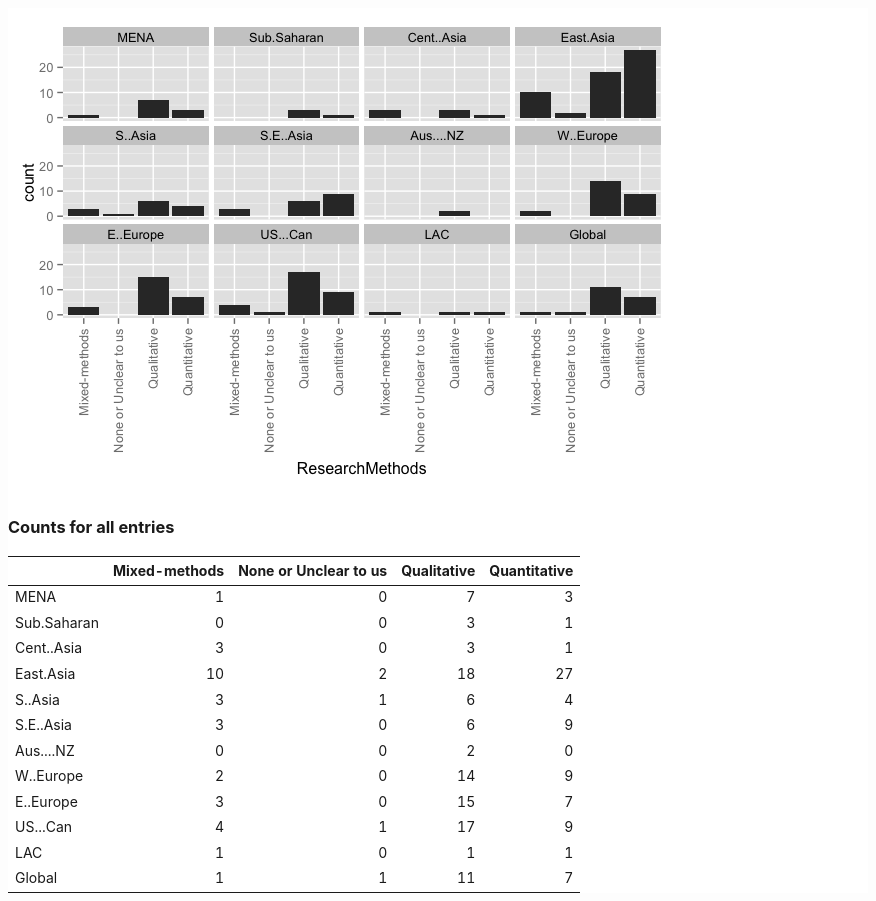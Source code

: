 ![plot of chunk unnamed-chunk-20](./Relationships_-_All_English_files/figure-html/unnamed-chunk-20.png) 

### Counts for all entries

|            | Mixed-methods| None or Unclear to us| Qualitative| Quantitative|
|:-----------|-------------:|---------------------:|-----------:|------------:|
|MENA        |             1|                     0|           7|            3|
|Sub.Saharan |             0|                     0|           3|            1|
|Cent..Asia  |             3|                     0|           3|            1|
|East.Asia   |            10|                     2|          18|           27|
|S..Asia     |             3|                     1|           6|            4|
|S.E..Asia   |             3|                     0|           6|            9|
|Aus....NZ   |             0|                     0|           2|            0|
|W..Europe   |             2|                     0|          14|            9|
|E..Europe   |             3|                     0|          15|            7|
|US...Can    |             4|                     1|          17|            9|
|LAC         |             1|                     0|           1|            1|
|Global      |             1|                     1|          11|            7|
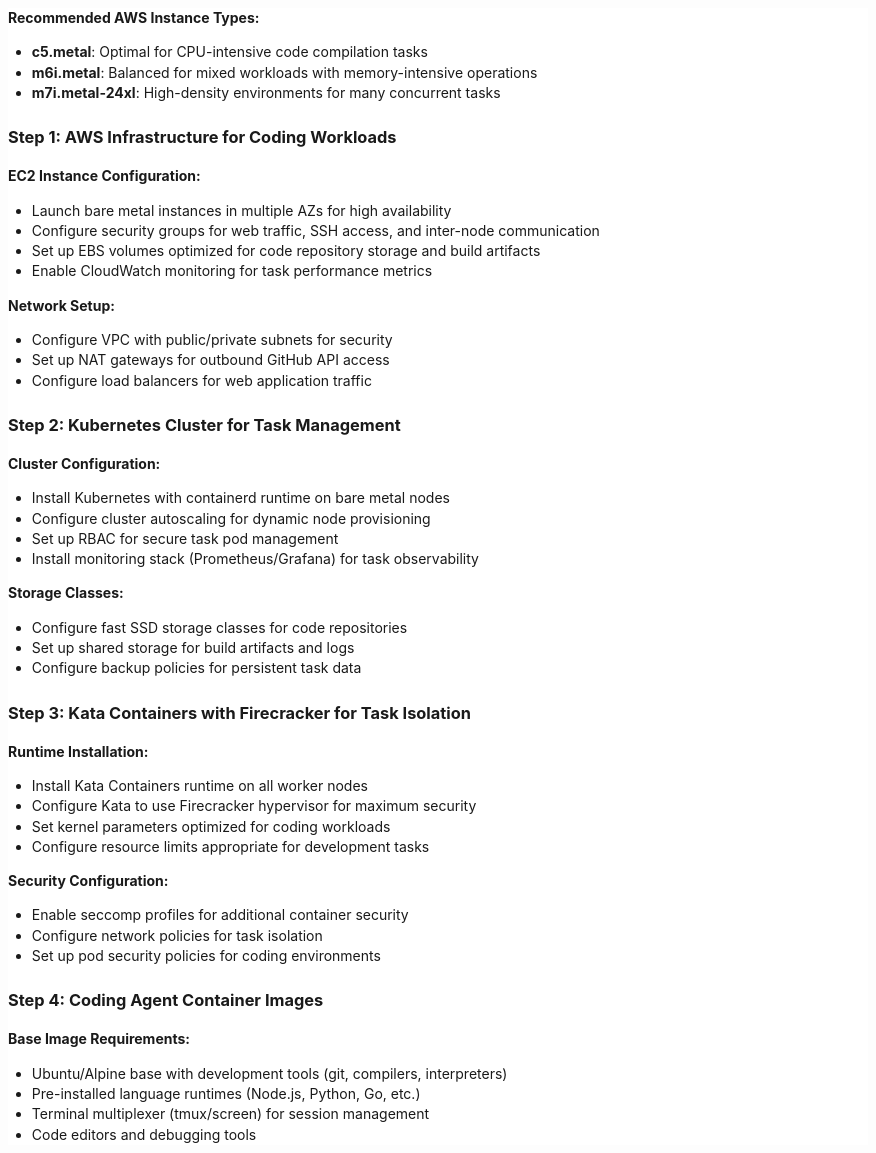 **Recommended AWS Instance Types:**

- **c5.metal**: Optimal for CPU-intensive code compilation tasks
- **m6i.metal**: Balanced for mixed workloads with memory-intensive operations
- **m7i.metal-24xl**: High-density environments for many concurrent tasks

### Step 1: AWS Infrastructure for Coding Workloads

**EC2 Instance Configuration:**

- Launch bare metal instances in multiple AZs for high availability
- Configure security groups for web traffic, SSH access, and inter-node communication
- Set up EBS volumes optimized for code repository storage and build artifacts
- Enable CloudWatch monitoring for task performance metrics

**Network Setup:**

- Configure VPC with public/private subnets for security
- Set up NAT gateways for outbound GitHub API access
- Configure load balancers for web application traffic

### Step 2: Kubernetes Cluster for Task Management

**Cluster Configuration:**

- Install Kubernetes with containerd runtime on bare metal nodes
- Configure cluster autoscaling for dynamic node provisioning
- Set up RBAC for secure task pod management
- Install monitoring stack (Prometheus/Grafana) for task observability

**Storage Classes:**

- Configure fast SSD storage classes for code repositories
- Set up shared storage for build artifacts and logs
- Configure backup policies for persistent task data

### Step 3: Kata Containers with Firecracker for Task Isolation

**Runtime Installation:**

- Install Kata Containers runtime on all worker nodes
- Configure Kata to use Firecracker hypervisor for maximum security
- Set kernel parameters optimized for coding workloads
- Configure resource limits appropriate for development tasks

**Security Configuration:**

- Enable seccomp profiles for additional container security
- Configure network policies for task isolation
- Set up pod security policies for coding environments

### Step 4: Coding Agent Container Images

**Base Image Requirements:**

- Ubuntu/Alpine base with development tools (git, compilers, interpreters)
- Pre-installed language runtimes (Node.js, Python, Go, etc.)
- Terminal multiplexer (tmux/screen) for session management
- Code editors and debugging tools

++++

Your assignment: From the material above, copy exactly the lines between the line holding "- Install monitoring" and the line holding "### Step 3: Kata", inclusive, and only those.

Answer:
- Install monitoring stack (Prometheus/Grafana) for task observability

**Storage Classes:**

- Configure fast SSD storage classes for code repositories
- Set up shared storage for build artifacts and logs
- Configure backup policies for persistent task data

### Step 3: Kata Containers with Firecracker for Task Isolation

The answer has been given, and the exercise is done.